Every record must be output verbatim in the reply.
════════
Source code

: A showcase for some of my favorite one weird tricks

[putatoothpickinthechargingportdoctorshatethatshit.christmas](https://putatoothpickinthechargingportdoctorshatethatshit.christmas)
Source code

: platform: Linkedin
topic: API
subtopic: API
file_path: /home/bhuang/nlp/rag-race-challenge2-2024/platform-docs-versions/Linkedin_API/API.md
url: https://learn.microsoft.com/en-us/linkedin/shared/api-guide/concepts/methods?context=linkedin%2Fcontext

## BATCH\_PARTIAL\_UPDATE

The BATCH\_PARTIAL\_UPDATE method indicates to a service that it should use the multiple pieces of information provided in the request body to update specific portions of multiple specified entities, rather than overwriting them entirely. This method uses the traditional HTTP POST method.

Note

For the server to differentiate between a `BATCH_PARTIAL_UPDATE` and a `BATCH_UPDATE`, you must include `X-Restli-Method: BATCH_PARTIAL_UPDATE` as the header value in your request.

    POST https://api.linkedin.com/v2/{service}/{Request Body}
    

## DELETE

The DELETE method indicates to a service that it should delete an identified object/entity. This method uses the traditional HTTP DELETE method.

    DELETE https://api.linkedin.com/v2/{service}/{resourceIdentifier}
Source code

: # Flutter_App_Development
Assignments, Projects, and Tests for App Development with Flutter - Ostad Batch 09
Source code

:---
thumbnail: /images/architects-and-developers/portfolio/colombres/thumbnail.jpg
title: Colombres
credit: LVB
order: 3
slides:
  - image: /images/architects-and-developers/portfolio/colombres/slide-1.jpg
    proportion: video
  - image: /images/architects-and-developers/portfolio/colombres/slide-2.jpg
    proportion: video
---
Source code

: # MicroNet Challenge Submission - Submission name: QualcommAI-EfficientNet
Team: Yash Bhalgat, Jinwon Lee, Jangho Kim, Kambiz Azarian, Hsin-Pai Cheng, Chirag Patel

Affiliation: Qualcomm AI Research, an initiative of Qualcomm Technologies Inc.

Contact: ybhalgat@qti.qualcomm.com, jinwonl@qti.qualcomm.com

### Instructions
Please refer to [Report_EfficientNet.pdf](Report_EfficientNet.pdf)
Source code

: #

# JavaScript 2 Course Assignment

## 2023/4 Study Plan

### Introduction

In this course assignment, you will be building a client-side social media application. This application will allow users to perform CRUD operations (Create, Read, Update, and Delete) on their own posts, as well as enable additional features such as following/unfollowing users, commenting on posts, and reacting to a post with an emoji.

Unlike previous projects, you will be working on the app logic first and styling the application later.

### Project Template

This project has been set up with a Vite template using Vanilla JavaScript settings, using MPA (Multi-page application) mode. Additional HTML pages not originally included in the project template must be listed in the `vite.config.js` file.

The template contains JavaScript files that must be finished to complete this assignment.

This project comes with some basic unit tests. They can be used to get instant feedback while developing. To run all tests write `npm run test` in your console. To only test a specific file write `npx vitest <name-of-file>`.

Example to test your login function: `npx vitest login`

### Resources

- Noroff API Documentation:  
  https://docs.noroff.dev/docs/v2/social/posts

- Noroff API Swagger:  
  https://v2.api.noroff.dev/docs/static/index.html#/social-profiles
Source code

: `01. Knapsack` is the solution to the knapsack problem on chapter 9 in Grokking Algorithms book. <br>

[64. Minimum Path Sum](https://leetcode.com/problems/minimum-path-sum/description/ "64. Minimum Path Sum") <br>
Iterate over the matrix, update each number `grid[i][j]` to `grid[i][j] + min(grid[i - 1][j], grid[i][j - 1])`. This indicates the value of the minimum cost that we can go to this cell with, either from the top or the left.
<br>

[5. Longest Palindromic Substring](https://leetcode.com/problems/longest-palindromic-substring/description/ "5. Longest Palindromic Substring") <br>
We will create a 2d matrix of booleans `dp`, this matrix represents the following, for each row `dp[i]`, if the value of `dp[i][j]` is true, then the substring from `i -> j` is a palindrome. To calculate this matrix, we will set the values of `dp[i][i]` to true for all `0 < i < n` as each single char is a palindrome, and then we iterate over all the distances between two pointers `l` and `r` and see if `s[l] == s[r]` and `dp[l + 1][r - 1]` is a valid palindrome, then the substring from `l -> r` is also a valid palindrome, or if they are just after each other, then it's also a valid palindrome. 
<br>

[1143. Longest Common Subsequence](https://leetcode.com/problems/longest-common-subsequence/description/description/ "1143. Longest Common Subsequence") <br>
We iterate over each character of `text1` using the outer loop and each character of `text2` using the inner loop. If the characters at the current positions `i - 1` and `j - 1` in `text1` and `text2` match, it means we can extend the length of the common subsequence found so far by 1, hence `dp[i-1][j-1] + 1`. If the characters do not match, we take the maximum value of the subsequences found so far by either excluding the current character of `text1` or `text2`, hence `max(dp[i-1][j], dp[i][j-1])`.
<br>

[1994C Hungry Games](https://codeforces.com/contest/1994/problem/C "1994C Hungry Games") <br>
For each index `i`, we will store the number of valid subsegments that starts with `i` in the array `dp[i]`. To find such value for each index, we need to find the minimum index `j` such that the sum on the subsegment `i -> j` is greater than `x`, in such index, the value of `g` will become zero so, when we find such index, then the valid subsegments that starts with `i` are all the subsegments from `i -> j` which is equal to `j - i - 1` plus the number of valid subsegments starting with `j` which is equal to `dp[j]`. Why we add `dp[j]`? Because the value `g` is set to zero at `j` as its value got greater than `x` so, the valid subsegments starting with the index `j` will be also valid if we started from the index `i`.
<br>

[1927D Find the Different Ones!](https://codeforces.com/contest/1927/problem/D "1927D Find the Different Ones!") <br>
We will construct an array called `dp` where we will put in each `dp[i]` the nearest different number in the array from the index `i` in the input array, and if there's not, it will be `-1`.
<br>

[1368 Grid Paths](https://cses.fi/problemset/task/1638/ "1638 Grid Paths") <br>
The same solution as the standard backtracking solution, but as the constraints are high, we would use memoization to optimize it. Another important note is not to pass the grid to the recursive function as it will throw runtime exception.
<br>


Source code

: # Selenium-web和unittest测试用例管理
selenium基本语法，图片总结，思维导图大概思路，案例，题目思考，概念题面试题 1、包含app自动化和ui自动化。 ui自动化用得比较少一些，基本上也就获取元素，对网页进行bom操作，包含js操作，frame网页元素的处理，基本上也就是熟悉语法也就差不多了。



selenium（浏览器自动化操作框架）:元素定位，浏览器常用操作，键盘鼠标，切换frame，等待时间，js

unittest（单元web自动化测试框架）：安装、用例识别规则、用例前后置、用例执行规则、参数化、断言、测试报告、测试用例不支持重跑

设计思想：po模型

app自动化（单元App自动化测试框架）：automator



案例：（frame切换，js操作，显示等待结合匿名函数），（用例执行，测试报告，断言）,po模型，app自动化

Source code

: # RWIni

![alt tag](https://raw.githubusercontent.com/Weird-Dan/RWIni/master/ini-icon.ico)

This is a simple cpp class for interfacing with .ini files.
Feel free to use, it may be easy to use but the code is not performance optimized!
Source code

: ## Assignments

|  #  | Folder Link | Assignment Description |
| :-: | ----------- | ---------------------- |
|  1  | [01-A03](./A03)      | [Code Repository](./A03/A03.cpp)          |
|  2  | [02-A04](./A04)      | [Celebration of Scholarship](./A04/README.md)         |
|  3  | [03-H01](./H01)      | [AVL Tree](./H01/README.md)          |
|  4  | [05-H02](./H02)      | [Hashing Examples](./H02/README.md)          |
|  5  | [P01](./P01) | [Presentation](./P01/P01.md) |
════════
■ Response for this exercise:
Source code

: A showcase for some of my favorite one weird tricks

[putatoothpickinthechargingportdoctorshatethatshit.christmas](https://putatoothpickinthechargingportdoctorshatethatshit.christmas)
Source code

: platform: Linkedin
topic: API
subtopic: API
file_path: /home/bhuang/nlp/rag-race-challenge2-2024/platform-docs-versions/Linkedin_API/API.md
url: https://learn.microsoft.com/en-us/linkedin/shared/api-guide/concepts/methods?context=linkedin%2Fcontext

## BATCH\_PARTIAL\_UPDATE

The BATCH\_PARTIAL\_UPDATE method indicates to a service that it should use the multiple pieces of information provided in the request body to update specific portions of multiple specified entities, rather than overwriting them entirely. This method uses the traditional HTTP POST method.

Note

For the server to differentiate between a `BATCH_PARTIAL_UPDATE` and a `BATCH_UPDATE`, you must include `X-Restli-Method: BATCH_PARTIAL_UPDATE` as the header value in your request.

    POST https://api.linkedin.com/v2/{service}/{Request Body}
    

## DELETE

The DELETE method indicates to a service that it should delete an identified object/entity. This method uses the traditional HTTP DELETE method.

    DELETE https://api.linkedin.com/v2/{service}/{resourceIdentifier}
Source code

: # Flutter_App_Development
Assignments, Projects, and Tests for App Development with Flutter - Ostad Batch 09
Source code

:---
thumbnail: /images/architects-and-developers/portfolio/colombres/thumbnail.jpg
title: Colombres
credit: LVB
order: 3
slides:
  - image: /images/architects-and-developers/portfolio/colombres/slide-1.jpg
    proportion: video
  - image: /images/architects-and-developers/portfolio/colombres/slide-2.jpg
    proportion: video
---
Source code

: # MicroNet Challenge Submission - Submission name: QualcommAI-EfficientNet
Team: Yash Bhalgat, Jinwon Lee, Jangho Kim, Kambiz Azarian, Hsin-Pai Cheng, Chirag Patel

Affiliation: Qualcomm AI Research, an initiative of Qualcomm Technologies Inc.

Contact: ybhalgat@qti.qualcomm.com, jinwonl@qti.qualcomm.com

### Instructions
Please refer to [Report_EfficientNet.pdf](Report_EfficientNet.pdf)
Source code

: #

# JavaScript 2 Course Assignment

## 2023/4 Study Plan

### Introduction

In this course assignment, you will be building a client-side social media application. This application will allow users to perform CRUD operations (Create, Read, Update, and Delete) on their own posts, as well as enable additional features such as following/unfollowing users, commenting on posts, and reacting to a post with an emoji.

Unlike previous projects, you will be working on the app logic first and styling the application later.

### Project Template

This project has been set up with a Vite template using Vanilla JavaScript settings, using MPA (Multi-page application) mode. Additional HTML pages not originally included in the project template must be listed in the `vite.config.js` file.

The template contains JavaScript files that must be finished to complete this assignment.

This project comes with some basic unit tests. They can be used to get instant feedback while developing. To run all tests write `npm run test` in your console. To only test a specific file write `npx vitest <name-of-file>`.

Example to test your login function: `npx vitest login`

### Resources

- Noroff API Documentation:  
  https://docs.noroff.dev/docs/v2/social/posts

- Noroff API Swagger:  
  https://v2.api.noroff.dev/docs/static/index.html#/social-profiles
Source code

: `01. Knapsack` is the solution to the knapsack problem on chapter 9 in Grokking Algorithms book. <br>

[64. Minimum Path Sum](https://leetcode.com/problems/minimum-path-sum/description/ "64. Minimum Path Sum") <br>
Iterate over the matrix, update each number `grid[i][j]` to `grid[i][j] + min(grid[i - 1][j], grid[i][j - 1])`. This indicates the value of the minimum cost that we can go to this cell with, either from the top or the left.
<br>

[5. Longest Palindromic Substring](https://leetcode.com/problems/longest-palindromic-substring/description/ "5. Longest Palindromic Substring") <br>
We will create a 2d matrix of booleans `dp`, this matrix represents the following, for each row `dp[i]`, if the value of `dp[i][j]` is true, then the substring from `i -> j` is a palindrome. To calculate this matrix, we will set the values of `dp[i][i]` to true for all `0 < i < n` as each single char is a palindrome, and then we iterate over all the distances between two pointers `l` and `r` and see if `s[l] == s[r]` and `dp[l + 1][r - 1]` is a valid palindrome, then the substring from `l -> r` is also a valid palindrome, or if they are just after each other, then it's also a valid palindrome. 
<br>

[1143. Longest Common Subsequence](https://leetcode.com/problems/longest-common-subsequence/description/description/ "1143. Longest Common Subsequence") <br>
We iterate over each character of `text1` using the outer loop and each character of `text2` using the inner loop. If the characters at the current positions `i - 1` and `j - 1` in `text1` and `text2` match, it means we can extend the length of the common subsequence found so far by 1, hence `dp[i-1][j-1] + 1`. If the characters do not match, we take the maximum value of the subsequences found so far by either excluding the current character of `text1` or `text2`, hence `max(dp[i-1][j], dp[i][j-1])`.
<br>

[1994C Hungry Games](https://codeforces.com/contest/1994/problem/C "1994C Hungry Games") <br>
For each index `i`, we will store the number of valid subsegments that starts with `i` in the array `dp[i]`. To find such value for each index, we need to find the minimum index `j` such that the sum on the subsegment `i -> j` is greater than `x`, in such index, the value of `g` will become zero so, when we find such index, then the valid subsegments that starts with `i` are all the subsegments from `i -> j` which is equal to `j - i - 1` plus the number of valid subsegments starting with `j` which is equal to `dp[j]`. Why we add `dp[j]`? Because the value `g` is set to zero at `j` as its value got greater than `x` so, the valid subsegments starting with the index `j` will be also valid if we started from the index `i`.
<br>

[1927D Find the Different Ones!](https://codeforces.com/contest/1927/problem/D "1927D Find the Different Ones!") <br>
We will construct an array called `dp` where we will put in each `dp[i]` the nearest different number in the array from the index `i` in the input array, and if there's not, it will be `-1`.
<br>

[1368 Grid Paths](https://cses.fi/problemset/task/1638/ "1638 Grid Paths") <br>
The same solution as the standard backtracking solution, but as the constraints are high, we would use memoization to optimize it. Another important note is not to pass the grid to the recursive function as it will throw runtime exception.
<br>


Source code

: # Selenium-web和unittest测试用例管理
selenium基本语法，图片总结，思维导图大概思路，案例，题目思考，概念题面试题 1、包含app自动化和ui自动化。 ui自动化用得比较少一些，基本上也就获取元素，对网页进行bom操作，包含js操作，frame网页元素的处理，基本上也就是熟悉语法也就差不多了。



selenium（浏览器自动化操作框架）:元素定位，浏览器常用操作，键盘鼠标，切换frame，等待时间，js

unittest（单元web自动化测试框架）：安装、用例识别规则、用例前后置、用例执行规则、参数化、断言、测试报告、测试用例不支持重跑

设计思想：po模型

app自动化（单元App自动化测试框架）：automator



案例：（frame切换，js操作，显示等待结合匿名函数），（用例执行，测试报告，断言）,po模型，app自动化

Source code

: # RWIni

![alt tag](https://raw.githubusercontent.com/Weird-Dan/RWIni/master/ini-icon.ico)

This is a simple cpp class for interfacing with .ini files.
Feel free to use, it may be easy to use but the code is not performance optimized!
Source code

: ## Assignments

|  #  | Folder Link | Assignment Description |
| :-: | ----------- | ---------------------- |
|  1  | [01-A03](./A03)      | [Code Repository](./A03/A03.cpp)          |
|  2  | [02-A04](./A04)      | [Celebration of Scholarship](./A04/README.md)         |
|  3  | [03-H01](./H01)      | [AVL Tree](./H01/README.md)          |
|  4  | [05-H02](./H02)      | [Hashing Examples](./H02/README.md)          |
|  5  | [P01](./P01) | [Presentation](./P01/P01.md) |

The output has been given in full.